TED TALLEY: The "big" boom nears end

Effort to sell house shows change in Bentonville

My north Bentonville home recently came off the market after a months-long listing. There were no takers, not even with a price reduction and a listing price per square foot well in line with the market. Nor were there negotiating opportunities with any low-ball offers. It's a whole new ball game.

For one, the pre-listing prep was different than with home sales years ago. I learned you can't write "family-friendly" neighborhood in marketing copy, lest you discriminate against or offend childless or non-traditional clientele. Heck, makes no difference to me who buys the place. Just bring cash. Or your banker.

For another, you have to "stage" a home now.

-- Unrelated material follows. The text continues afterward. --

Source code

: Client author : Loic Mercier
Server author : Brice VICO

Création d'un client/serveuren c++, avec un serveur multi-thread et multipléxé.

My agent is a talented "stager," though frankly most of the efforts were mine, transforming my home, top to bottom, into a Hank's Fine Furniture showroom. I simply mimicked my fellow, younger, Baylor University alums Chip and Joanna Gaines of HGTV's "Fixer Upper" as I dispatched the clutter. Short of covering walls in distressed shiplap and filling nooks with French country bric-a-brac, my first go at this was a good one. I believe Joanna would have approved, offering a raised hand as a Baylor bear claw and a "Sic 'Em Ted" cheer (It's a Waco thing, like calling the Hogs in Fayetteville).

The re-staging spotlighted the expansive living and dining area from the front door extending to the kitchen bar and breakfast room at the rear. The sunroom overlooking the backyard became a music conservatory with a displayed cello from my sons' school days, Mozart sheet music on the piano and 19th century parlor seating. Photos atop the piano of the boys performing at school and smiling backstage with Yo-Yo Ma set the tone: This home is that of a family seriously into arts and letters.

With interior complete and potted palms, flowers and ferns placed outside at the front and garage doors, the property, "Five minutes from the Walmart Home Office and two minutes from I-49," was ready for its close-up Memorial Day weekend. But after two open-houses and two intervening holidays, the listing agreement expired Halloween night. But I'm not spooked. My lovely home will sell. In time.

Upon reflection, my experience is a bellwether for Bentonville residential real estate: The heyday of the 3,000-square-foot Walmart vendor family home, with ubiquitous, bay-windowed home office off the front entry, is nearing an end.

My subjective take-away is bolstered by data on Realtor.com. The median listing price in Bentonville has not changed from July 2016 to July 2017. The number was exactly the same for those two months: $324,000. In the same time frame, however, the listing price per square foot has gone up from $115 to $120, or just over 4 percent. Surely, there are other factors to consider (as real estate professionals would point out). But basic Jethro Bodine "goes-into" ciphering on a Big Chief tablet leads to a conclusion. If a median listing price hasn't changed, but cost per square foot is higher, then Bentonville homes for sale are getting smaller.

Two proposed developments north of downtown Bentonville are part of this downsized-housing trend as are lofts and condos near the courthouse square. Property on John DeShields Boulevard near existing city parks will be of "mixed use," code words for apartments, patio homes and such. Meanwhile a farm with an old red barn facing NW A Street is to be similarly re-purposed as the Red Barn Development. Concern over these projects gave birth to an ad-hoc organization, Citizens for Responsible Development in Bentonville, which alerts citizens to potential problems of dense development, advises of upcoming city zoning board meetings and promotes airing views before city fathers.

An engaged citizenry is admirable and necessary, especially in a pro-growth company town. But within its noble vox populi, the group's Facebook postings have an air of "NIMBY" -- leave my four-bedroom, single-family home backyard alone. So then, where can graduate business school millennials and green-card immigrants serving our burgeoning economy expect to live? Shall Bentonville be apartheid Johannesburg, South Africa, where workers with less desirable demographics were bused into the city each morning to work, then returned to their neighborhoods at night? Will Fayetteville and Centerton be our Sowetos?

Maybe dense development plans, versus traditional subdivision tracts, should be scrutinized and fine-tuned to consider, for example, traffic issues. But the need for in-town, non-traditional housing in Bentonville has been present for some time as newcomers continue pouring in. That Red Barn door was left open long ago.